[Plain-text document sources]
◆ ◆ ◆ ◆ ◆

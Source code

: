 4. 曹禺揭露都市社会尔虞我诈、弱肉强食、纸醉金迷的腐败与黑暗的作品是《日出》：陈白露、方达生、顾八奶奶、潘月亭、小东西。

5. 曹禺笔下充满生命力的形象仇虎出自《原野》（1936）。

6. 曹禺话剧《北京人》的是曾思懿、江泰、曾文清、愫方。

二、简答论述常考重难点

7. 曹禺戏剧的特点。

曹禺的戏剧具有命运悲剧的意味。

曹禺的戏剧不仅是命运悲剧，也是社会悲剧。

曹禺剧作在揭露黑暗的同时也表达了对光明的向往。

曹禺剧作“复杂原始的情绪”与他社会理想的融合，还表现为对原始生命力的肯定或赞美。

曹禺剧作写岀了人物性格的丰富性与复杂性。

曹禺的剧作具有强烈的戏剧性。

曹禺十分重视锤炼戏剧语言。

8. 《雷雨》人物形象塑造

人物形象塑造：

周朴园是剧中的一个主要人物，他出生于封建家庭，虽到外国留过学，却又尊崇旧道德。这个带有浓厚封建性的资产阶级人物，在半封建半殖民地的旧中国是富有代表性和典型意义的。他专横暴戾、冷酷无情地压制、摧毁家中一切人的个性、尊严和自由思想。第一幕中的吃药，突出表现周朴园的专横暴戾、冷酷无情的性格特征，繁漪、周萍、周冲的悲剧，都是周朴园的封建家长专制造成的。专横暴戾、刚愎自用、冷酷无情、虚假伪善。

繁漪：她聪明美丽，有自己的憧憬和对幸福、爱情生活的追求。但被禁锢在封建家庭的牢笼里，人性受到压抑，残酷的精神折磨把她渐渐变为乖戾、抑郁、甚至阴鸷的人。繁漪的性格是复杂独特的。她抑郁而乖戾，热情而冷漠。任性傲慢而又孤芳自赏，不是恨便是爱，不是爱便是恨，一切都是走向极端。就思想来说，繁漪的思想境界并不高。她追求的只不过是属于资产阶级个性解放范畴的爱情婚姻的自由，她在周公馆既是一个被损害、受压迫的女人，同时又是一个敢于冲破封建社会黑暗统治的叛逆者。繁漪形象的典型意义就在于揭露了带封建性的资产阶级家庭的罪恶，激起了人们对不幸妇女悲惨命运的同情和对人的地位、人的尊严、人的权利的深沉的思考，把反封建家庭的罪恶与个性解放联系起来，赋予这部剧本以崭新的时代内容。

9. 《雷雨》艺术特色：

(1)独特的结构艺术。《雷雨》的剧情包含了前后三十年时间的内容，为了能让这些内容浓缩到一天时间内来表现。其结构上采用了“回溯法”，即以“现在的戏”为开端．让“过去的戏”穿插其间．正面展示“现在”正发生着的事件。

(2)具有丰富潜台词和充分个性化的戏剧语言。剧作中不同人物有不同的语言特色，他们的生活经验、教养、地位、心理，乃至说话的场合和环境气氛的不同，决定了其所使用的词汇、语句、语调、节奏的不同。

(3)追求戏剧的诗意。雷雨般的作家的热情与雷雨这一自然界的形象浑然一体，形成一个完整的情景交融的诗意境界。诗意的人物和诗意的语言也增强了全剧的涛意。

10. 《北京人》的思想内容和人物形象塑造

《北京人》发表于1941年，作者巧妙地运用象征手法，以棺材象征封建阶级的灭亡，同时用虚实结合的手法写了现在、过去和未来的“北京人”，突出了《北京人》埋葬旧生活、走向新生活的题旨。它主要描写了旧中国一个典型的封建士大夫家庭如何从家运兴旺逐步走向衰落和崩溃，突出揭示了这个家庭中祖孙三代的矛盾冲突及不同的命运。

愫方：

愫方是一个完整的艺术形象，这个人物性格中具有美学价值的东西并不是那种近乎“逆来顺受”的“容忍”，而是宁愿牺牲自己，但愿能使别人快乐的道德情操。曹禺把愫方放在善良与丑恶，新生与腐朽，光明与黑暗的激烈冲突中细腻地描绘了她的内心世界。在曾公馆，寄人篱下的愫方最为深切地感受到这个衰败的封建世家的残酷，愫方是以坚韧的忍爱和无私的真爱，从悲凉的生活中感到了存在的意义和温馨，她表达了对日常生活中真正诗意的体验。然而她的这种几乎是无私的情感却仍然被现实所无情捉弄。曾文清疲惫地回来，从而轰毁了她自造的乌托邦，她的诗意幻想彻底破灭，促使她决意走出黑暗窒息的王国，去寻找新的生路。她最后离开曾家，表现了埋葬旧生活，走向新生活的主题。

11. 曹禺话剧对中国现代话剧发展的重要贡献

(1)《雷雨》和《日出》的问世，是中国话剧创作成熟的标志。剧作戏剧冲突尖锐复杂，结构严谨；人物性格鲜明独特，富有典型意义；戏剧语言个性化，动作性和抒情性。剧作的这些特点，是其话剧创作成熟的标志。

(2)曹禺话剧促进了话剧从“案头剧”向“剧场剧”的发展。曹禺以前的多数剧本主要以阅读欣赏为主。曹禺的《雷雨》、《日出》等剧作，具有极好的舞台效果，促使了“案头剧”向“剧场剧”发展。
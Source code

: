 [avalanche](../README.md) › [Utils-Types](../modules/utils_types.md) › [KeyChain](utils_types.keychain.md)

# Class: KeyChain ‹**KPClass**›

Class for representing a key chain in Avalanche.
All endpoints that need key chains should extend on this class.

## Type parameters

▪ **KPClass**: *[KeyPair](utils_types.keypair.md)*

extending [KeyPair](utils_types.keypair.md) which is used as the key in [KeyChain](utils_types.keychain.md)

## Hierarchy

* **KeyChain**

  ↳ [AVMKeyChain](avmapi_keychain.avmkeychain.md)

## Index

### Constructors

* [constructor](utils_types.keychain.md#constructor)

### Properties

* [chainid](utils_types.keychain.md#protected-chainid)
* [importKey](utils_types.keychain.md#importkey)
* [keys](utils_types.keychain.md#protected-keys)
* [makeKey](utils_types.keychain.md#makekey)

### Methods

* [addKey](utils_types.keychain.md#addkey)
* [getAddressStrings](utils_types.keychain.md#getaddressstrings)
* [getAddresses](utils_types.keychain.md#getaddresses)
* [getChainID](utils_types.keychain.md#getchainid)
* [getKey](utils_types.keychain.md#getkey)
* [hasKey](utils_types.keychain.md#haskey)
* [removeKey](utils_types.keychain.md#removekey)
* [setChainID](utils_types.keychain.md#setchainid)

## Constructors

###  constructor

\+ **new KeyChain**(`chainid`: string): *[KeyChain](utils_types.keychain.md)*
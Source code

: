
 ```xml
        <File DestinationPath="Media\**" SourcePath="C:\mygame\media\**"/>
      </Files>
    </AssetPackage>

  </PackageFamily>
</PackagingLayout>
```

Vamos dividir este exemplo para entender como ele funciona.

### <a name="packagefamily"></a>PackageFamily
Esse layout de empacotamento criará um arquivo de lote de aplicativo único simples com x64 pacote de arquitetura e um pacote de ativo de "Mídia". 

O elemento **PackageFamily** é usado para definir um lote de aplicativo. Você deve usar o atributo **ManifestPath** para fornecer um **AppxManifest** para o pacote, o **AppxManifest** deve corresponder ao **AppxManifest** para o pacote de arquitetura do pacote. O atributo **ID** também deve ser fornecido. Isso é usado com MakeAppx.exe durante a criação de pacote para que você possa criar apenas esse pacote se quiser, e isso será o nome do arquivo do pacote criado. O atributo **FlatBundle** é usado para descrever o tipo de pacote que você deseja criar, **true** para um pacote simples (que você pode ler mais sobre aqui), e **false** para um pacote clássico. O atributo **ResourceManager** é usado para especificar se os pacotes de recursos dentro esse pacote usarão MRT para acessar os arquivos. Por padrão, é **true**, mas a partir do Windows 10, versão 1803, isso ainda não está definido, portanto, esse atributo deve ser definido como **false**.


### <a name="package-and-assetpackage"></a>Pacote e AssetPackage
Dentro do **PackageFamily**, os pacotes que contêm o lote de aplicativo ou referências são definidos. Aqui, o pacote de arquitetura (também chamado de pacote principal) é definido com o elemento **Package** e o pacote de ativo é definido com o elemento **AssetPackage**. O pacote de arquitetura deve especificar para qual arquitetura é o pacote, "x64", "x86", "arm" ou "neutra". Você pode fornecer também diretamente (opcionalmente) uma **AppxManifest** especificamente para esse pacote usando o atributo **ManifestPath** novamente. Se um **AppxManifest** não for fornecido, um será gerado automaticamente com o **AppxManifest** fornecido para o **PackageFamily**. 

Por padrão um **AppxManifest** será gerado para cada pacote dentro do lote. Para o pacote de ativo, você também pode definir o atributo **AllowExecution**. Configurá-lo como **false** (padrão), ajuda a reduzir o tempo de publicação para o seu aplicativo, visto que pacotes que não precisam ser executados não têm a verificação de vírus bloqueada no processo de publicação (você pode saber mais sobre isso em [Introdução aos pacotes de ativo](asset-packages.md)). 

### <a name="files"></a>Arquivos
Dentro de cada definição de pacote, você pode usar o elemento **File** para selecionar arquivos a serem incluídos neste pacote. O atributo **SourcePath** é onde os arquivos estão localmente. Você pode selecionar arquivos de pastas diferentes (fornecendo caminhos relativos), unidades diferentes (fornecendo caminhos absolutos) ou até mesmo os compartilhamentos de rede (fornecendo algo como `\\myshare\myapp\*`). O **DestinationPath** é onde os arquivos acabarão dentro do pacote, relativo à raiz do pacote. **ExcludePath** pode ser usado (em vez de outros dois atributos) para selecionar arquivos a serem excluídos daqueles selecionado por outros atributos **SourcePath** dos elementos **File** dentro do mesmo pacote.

◆ ◆ ◆ ◆ ◆

Activity — Please reproduce, exactly as written, the lines of the records from the first line through the one containing "周朴园是剧中的一个主要人物，".

Solution for this problem —
Source code

: 4. 曹禺揭露都市社会尔虞我诈、弱肉强食、纸醉金迷的腐败与黑暗的作品是《日出》：陈白露、方达生、顾八奶奶、潘月亭、小东西。

5. 曹禺笔下充满生命力的形象仇虎出自《原野》（1936）。

6. 曹禺话剧《北京人》的是曾思懿、江泰、曾文清、愫方。

二、简答论述常考重难点

7. 曹禺戏剧的特点。

曹禺的戏剧具有命运悲剧的意味。

曹禺的戏剧不仅是命运悲剧，也是社会悲剧。

曹禺剧作在揭露黑暗的同时也表达了对光明的向往。

曹禺剧作“复杂原始的情绪”与他社会理想的融合，还表现为对原始生命力的肯定或赞美。

曹禺剧作写岀了人物性格的丰富性与复杂性。

曹禺的剧作具有强烈的戏剧性。

曹禺十分重视锤炼戏剧语言。

8. 《雷雨》人物形象塑造

人物形象塑造：

周朴园是剧中的一个主要人物，他出生于封建家庭，虽到外国留过学，却又尊崇旧道德。这个带有浓厚封建性的资产阶级人物，在半封建半殖民地的旧中国是富有代表性和典型意义的。他专横暴戾、冷酷无情地压制、摧毁家中一切人的个性、尊严和自由思想。第一幕中的吃药，突出表现周朴园的专横暴戾、冷酷无情的性格特征，繁漪、周萍、周冲的悲剧，都是周朴园的封建家长专制造成的。专横暴戾、刚愎自用、冷酷无情、虚假伪善。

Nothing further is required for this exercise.